*Information shown*.
--------------------------------

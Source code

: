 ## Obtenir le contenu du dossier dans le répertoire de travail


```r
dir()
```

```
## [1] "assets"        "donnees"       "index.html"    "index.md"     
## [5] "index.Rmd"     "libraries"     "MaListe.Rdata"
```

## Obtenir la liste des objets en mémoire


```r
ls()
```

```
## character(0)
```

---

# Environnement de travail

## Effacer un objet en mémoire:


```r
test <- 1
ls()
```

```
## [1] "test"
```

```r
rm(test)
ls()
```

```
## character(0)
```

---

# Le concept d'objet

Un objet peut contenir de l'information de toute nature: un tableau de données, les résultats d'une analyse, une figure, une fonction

--------------------------------

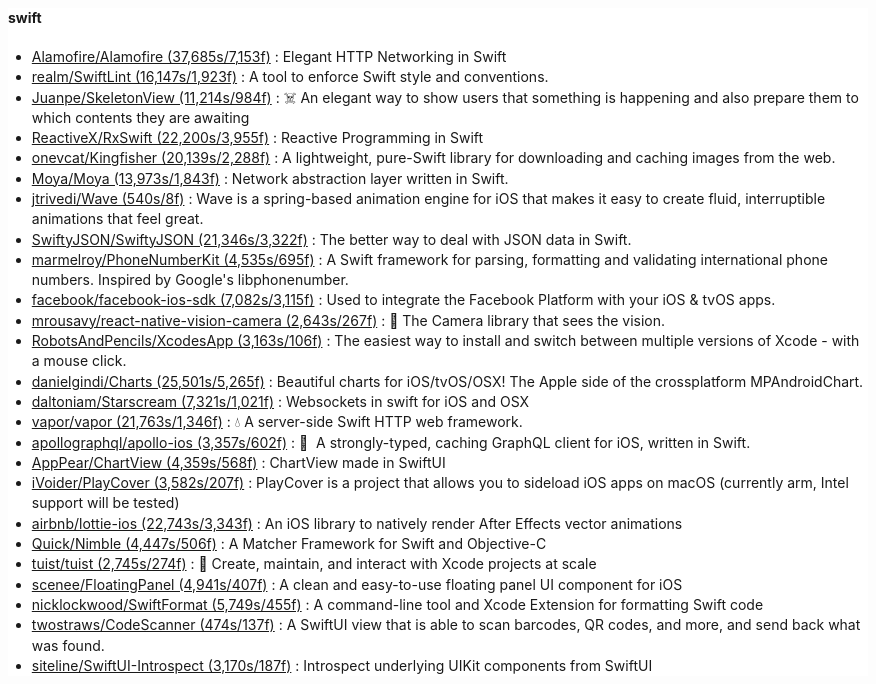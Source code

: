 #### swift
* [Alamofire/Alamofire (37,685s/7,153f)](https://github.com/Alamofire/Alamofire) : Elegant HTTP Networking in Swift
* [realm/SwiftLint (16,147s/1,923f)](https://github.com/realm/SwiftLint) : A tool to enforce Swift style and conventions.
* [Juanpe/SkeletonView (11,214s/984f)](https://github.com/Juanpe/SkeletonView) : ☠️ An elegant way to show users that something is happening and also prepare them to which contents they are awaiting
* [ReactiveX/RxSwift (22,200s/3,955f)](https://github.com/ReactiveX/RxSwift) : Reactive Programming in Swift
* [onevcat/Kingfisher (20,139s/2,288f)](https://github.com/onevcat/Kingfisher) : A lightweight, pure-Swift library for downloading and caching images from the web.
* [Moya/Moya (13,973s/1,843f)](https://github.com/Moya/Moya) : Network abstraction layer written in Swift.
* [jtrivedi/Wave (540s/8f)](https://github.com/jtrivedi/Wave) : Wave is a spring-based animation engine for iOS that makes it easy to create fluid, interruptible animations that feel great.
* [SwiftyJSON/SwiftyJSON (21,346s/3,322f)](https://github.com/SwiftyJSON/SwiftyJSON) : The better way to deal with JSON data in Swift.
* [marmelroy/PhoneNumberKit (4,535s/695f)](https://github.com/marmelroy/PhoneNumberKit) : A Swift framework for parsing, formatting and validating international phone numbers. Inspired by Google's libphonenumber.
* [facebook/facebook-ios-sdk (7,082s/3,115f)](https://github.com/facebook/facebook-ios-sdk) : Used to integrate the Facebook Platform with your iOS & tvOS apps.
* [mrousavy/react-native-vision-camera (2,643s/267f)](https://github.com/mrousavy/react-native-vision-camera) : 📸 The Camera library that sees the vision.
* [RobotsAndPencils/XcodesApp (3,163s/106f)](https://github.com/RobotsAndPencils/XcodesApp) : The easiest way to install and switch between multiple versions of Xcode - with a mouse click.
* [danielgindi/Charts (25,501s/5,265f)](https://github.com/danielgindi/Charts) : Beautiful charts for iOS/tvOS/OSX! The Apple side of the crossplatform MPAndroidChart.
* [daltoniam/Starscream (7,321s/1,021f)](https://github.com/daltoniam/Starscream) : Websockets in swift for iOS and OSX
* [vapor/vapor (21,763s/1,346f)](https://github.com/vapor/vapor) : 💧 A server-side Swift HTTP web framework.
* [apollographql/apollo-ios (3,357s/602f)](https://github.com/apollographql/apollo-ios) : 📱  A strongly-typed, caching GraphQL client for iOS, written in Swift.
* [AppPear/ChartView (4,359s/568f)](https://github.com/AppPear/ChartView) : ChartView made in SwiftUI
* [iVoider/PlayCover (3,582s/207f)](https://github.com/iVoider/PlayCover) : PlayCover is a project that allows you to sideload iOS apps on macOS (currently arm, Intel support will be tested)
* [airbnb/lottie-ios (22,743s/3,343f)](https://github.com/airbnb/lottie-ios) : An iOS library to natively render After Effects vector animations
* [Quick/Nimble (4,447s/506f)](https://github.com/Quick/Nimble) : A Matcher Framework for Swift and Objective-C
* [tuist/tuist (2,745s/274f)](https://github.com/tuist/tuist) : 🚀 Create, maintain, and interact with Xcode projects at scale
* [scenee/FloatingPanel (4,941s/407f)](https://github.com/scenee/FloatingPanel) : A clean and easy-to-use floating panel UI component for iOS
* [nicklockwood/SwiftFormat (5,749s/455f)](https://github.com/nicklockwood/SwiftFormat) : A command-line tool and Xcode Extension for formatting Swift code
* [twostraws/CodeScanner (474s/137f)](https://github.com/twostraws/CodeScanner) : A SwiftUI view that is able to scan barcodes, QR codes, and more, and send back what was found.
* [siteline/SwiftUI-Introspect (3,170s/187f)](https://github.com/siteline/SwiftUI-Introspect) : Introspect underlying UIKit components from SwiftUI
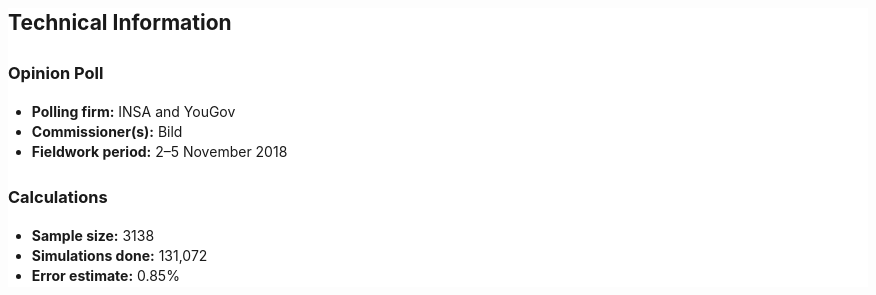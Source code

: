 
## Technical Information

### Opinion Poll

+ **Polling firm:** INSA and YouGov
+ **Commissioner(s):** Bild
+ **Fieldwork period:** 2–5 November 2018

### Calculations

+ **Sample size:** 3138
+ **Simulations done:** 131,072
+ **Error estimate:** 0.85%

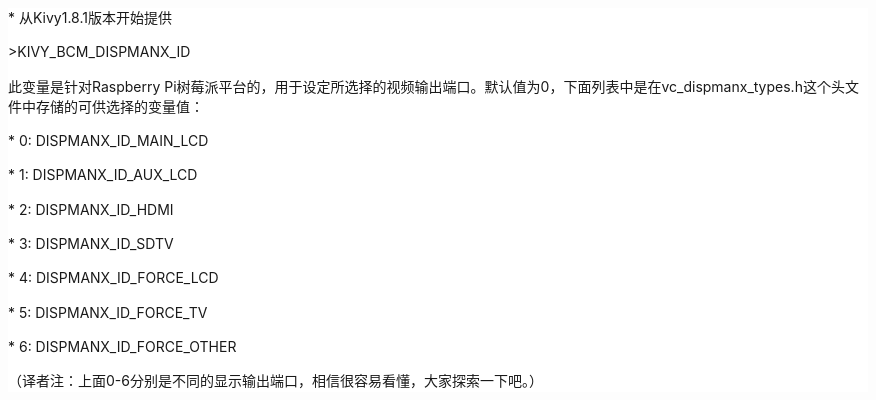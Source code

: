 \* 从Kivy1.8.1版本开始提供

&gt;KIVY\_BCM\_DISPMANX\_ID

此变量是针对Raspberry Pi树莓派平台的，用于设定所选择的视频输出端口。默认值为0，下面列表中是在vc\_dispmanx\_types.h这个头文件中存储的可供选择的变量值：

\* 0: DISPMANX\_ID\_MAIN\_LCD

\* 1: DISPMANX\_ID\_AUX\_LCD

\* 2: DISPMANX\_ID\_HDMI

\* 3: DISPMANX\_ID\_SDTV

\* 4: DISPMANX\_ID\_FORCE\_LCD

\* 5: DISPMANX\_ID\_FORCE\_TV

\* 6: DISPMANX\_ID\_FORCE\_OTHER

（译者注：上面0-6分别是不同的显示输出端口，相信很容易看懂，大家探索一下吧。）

--------------------------------

*Exercise goal*. Please count the lines of the material above that contain "written", and give only the number.

*Result for this task*. 2